=== Begin Enclosure ===

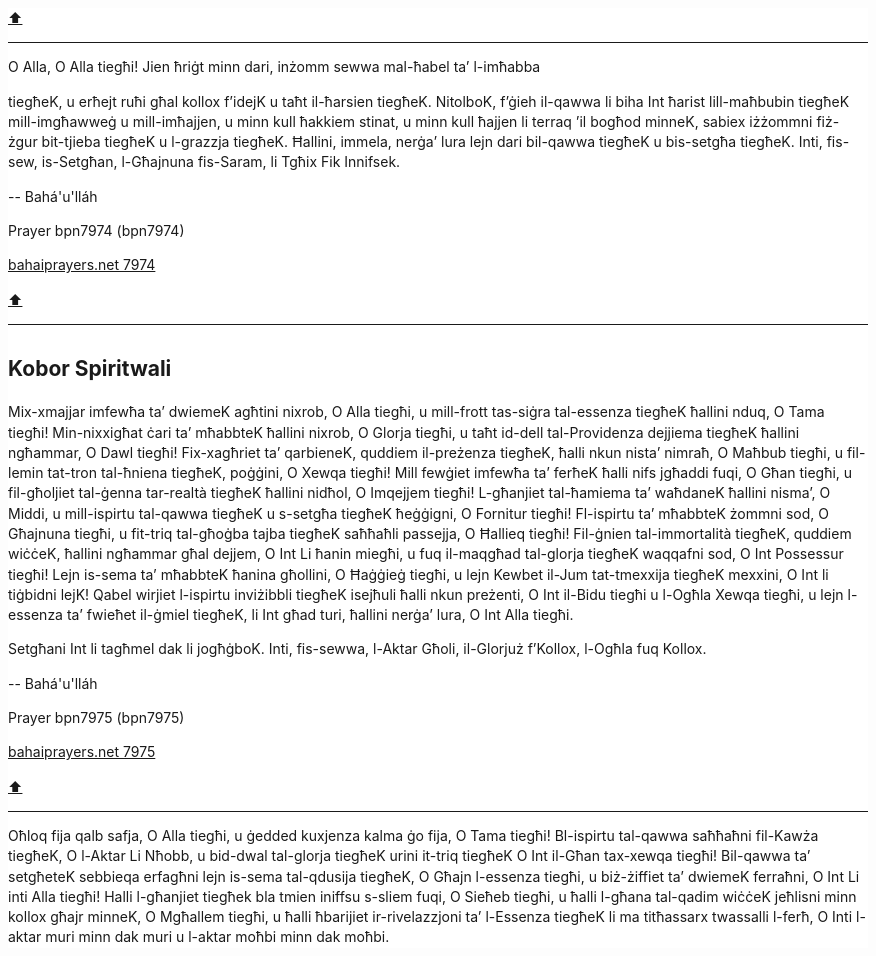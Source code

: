 [⬆️](#top)

----


<a id="bpn7974"></a> 
<div class="prayer"><p class='dropCap'>O Alla, O Alla tiegħi! Jien ħriġt minn dari, inżomm sewwa mal-ħabel ta’ l-imħabba </p><p>tiegħeK, u erħejt ruħi għal kollox f’idejK u taħt il-ħarsien tiegħeK. NitolboK, f’ġieh il-qawwa li biha Int ħarist lill-maħbubin tiegħeK mill-imgħawweġ u mill-imħajjen, u minn kull ħakkiem stinat, u minn kull ħajjen li terraq ’il bogħod minneK, sabiex iżżommni fiż-żgur bit-tjieba tiegħeK u l-grazzja tiegħeK. Ħallini, immela, nerġa’ lura lejn dari bil-qawwa tiegħeK u bis-setgħa tiegħeK. Inti, fis-sew, is-Setgħan, l-Għajnuna fis-Saram, li Tgħix Fik Innifsek.</p></div>

-- Bahá'u'lláh

Prayer bpn7974 (bpn7974) 

[bahaiprayers.net 7974](https://bahaiprayers.net/Book/Single/69/7974)

[⬆️](#top)

----



<a id="Kobor+Spiritwali"></a> 
## Kobor Spiritwali

<a id="bpn7975"></a> 
<div class="prayer"><p class='dropCap'>Mix-xmajjar imfewħa ta’ dwiemeK agħtini nixrob, O Alla tiegħi, u mill-frott tas-siġra tal-essenza tiegħeK ħallini nduq, O Tama tiegħi! Min-nixxigħat ċari ta’ mħabbteK ħallini nixrob, O Glorja tiegħi, u taħt id-dell tal-Providenza dejjiema tiegħeK ħallini ngħammar, O Dawl tiegħi! Fix-xagħriet ta’ qarbieneK, quddiem il-preżenza tiegħeK, ħalli nkun nista’ nimraħ, O Maħbub tiegħi, u fil-lemin tat-tron tal-ħniena tiegħeK, poġġini, O Xewqa tiegħi! Mill fewġiet imfewħa ta’ ferħeK ħalli nifs jgħaddi fuqi, O Għan tiegħi, u fil-għoljiet tal-ġenna tar-realtà tiegħeK ħallini nidħol, O Imqejjem tiegħi! L-għanjiet tal-ħamiema ta’ waħdaneK ħallini nisma’, O Middi, u mill-ispirtu tal-qawwa tiegħeK u s-setgħa tiegħeK ħeġġigni, O Fornitur tiegħi! Fl-ispirtu ta’ mħabbteK  żommni sod, O Għajnuna tiegħi, u fit-triq tal-għoġba tajba tiegħeK saħħaħli passejja, O Ħallieq tiegħi! Fil-ġnien tal-immortalità tiegħeK, quddiem wiċċeK, ħallini ngħammar għal dejjem, O Int Li ħanin miegħi, u fuq il-maqgħad tal-glorja tiegħeK waqqafni sod, O Int Possessur tiegħi! Lejn is-sema ta’ mħabbteK ħanina għollini, O Ħaġġieġ tiegħi, u lejn Kewbet il-Jum tat-tmexxija tiegħeK mexxini, O Int li tiġbidni lejK! Qabel wirjiet l-ispirtu inviżibbli tiegħeK isejħuli ħalli nkun preżenti, O Int il-Bidu tiegħi u l-Ogħla Xewqa tiegħi, u lejn l-essenza ta’ fwieħet il-ġmiel tiegħeK, li Int għad turi, ħallini nerġa’ lura, O Int Alla tiegħi. </p><p>Setgħani Int li tagħmel dak li jogħġboK. Inti, fis-sewwa, l-Aktar Għoli, il-Glorjuż f’Kollox, l-Ogħla fuq Kollox.</p></div>

-- Bahá'u'lláh

Prayer bpn7975 (bpn7975) 

[bahaiprayers.net 7975](https://bahaiprayers.net/Book/Single/69/7975)

[⬆️](#top)

----


<a id="bpn7976"></a> 
<div class="prayer"><p class='dropCap'>Oħloq fija qalb safja, O Alla tiegħi, u ġedded kuxjenza kalma ġo fija, O Tama tiegħi! Bl-ispirtu tal-qawwa saħħaħni fil-Kawża tiegħeK, O l-Aktar Li Nħobb, u bid-dwal tal-glorja tiegħeK urini it-triq tiegħeK O Int il-Għan tax-xewqa tiegħi! Bil-qawwa ta’ setgħeteK sebbieqa erfagħni lejn is-sema tal-qdusija tiegħeK, O Għajn l-essenza tiegħi, u biż-żiffiet ta’ dwiemeK ferraħni, O Int Li inti Alla tiegħi! Halli l-għanjiet tiegħek bla tmien iniffsu s-sliem fuqi, O Sieħeb tiegħi, u ħalli l-għana tal-qadim wiċċeK jeħlisni minn kollox għajr minneK, O Mgħallem tiegħi, u ħalli ħbarijiet ir-rivelazzjoni ta’ l-Essenza tiegħeK li ma titħassarx twassalli l-ferħ, O Inti l-aktar muri minn dak muri u l-aktar moħbi minn dak moħbi.</p></div>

=== End Enclosure ===

→ **What you should do**
Your reply should hold every line above exactly as written and none of the pictures.

→ **Result of the task**
Source code

: [⬆️](#top)

----


<a id="bpn7974"></a> 
<div class="prayer"><p class='dropCap'>O Alla, O Alla tiegħi! Jien ħriġt minn dari, inżomm sewwa mal-ħabel ta’ l-imħabba </p><p>tiegħeK, u erħejt ruħi għal kollox f’idejK u taħt il-ħarsien tiegħeK. NitolboK, f’ġieh il-qawwa li biha Int ħarist lill-maħbubin tiegħeK mill-imgħawweġ u mill-imħajjen, u minn kull ħakkiem stinat, u minn kull ħajjen li terraq ’il bogħod minneK, sabiex iżżommni fiż-żgur bit-tjieba tiegħeK u l-grazzja tiegħeK. Ħallini, immela, nerġa’ lura lejn dari bil-qawwa tiegħeK u bis-setgħa tiegħeK. Inti, fis-sew, is-Setgħan, l-Għajnuna fis-Saram, li Tgħix Fik Innifsek.</p></div>

-- Bahá'u'lláh

Prayer bpn7974 (bpn7974) 

[bahaiprayers.net 7974](https://bahaiprayers.net/Book/Single/69/7974)

[⬆️](#top)

----



<a id="Kobor+Spiritwali"></a> 
## Kobor Spiritwali

<a id="bpn7975"></a> 
<div class="prayer"><p class='dropCap'>Mix-xmajjar imfewħa ta’ dwiemeK agħtini nixrob, O Alla tiegħi, u mill-frott tas-siġra tal-essenza tiegħeK ħallini nduq, O Tama tiegħi! Min-nixxigħat ċari ta’ mħabbteK ħallini nixrob, O Glorja tiegħi, u taħt id-dell tal-Providenza dejjiema tiegħeK ħallini ngħammar, O Dawl tiegħi! Fix-xagħriet ta’ qarbieneK, quddiem il-preżenza tiegħeK, ħalli nkun nista’ nimraħ, O Maħbub tiegħi, u fil-lemin tat-tron tal-ħniena tiegħeK, poġġini, O Xewqa tiegħi! Mill fewġiet imfewħa ta’ ferħeK ħalli nifs jgħaddi fuqi, O Għan tiegħi, u fil-għoljiet tal-ġenna tar-realtà tiegħeK ħallini nidħol, O Imqejjem tiegħi! L-għanjiet tal-ħamiema ta’ waħdaneK ħallini nisma’, O Middi, u mill-ispirtu tal-qawwa tiegħeK u s-setgħa tiegħeK ħeġġigni, O Fornitur tiegħi! Fl-ispirtu ta’ mħabbteK  żommni sod, O Għajnuna tiegħi, u fit-triq tal-għoġba tajba tiegħeK saħħaħli passejja, O Ħallieq tiegħi! Fil-ġnien tal-immortalità tiegħeK, quddiem wiċċeK, ħallini ngħammar għal dejjem, O Int Li ħanin miegħi, u fuq il-maqgħad tal-glorja tiegħeK waqqafni sod, O Int Possessur tiegħi! Lejn is-sema ta’ mħabbteK ħanina għollini, O Ħaġġieġ tiegħi, u lejn Kewbet il-Jum tat-tmexxija tiegħeK mexxini, O Int li tiġbidni lejK! Qabel wirjiet l-ispirtu inviżibbli tiegħeK isejħuli ħalli nkun preżenti, O Int il-Bidu tiegħi u l-Ogħla Xewqa tiegħi, u lejn l-essenza ta’ fwieħet il-ġmiel tiegħeK, li Int għad turi, ħallini nerġa’ lura, O Int Alla tiegħi. </p><p>Setgħani Int li tagħmel dak li jogħġboK. Inti, fis-sewwa, l-Aktar Għoli, il-Glorjuż f’Kollox, l-Ogħla fuq Kollox.</p></div>

-- Bahá'u'lláh

Prayer bpn7975 (bpn7975) 

[bahaiprayers.net 7975](https://bahaiprayers.net/Book/Single/69/7975)

[⬆️](#top)

----


<a id="bpn7976"></a> 
<div class="prayer"><p class='dropCap'>Oħloq fija qalb safja, O Alla tiegħi, u ġedded kuxjenza kalma ġo fija, O Tama tiegħi! Bl-ispirtu tal-qawwa saħħaħni fil-Kawża tiegħeK, O l-Aktar Li Nħobb, u bid-dwal tal-glorja tiegħeK urini it-triq tiegħeK O Int il-Għan tax-xewqa tiegħi! Bil-qawwa ta’ setgħeteK sebbieqa erfagħni lejn is-sema tal-qdusija tiegħeK, O Għajn l-essenza tiegħi, u biż-żiffiet ta’ dwiemeK ferraħni, O Int Li inti Alla tiegħi! Halli l-għanjiet tiegħek bla tmien iniffsu s-sliem fuqi, O Sieħeb tiegħi, u ħalli l-għana tal-qadim wiċċeK jeħlisni minn kollox għajr minneK, O Mgħallem tiegħi, u ħalli ħbarijiet ir-rivelazzjoni ta’ l-Essenza tiegħeK li ma titħassarx twassalli l-ferħ, O Inti l-aktar muri minn dak muri u l-aktar moħbi minn dak moħbi.</p></div>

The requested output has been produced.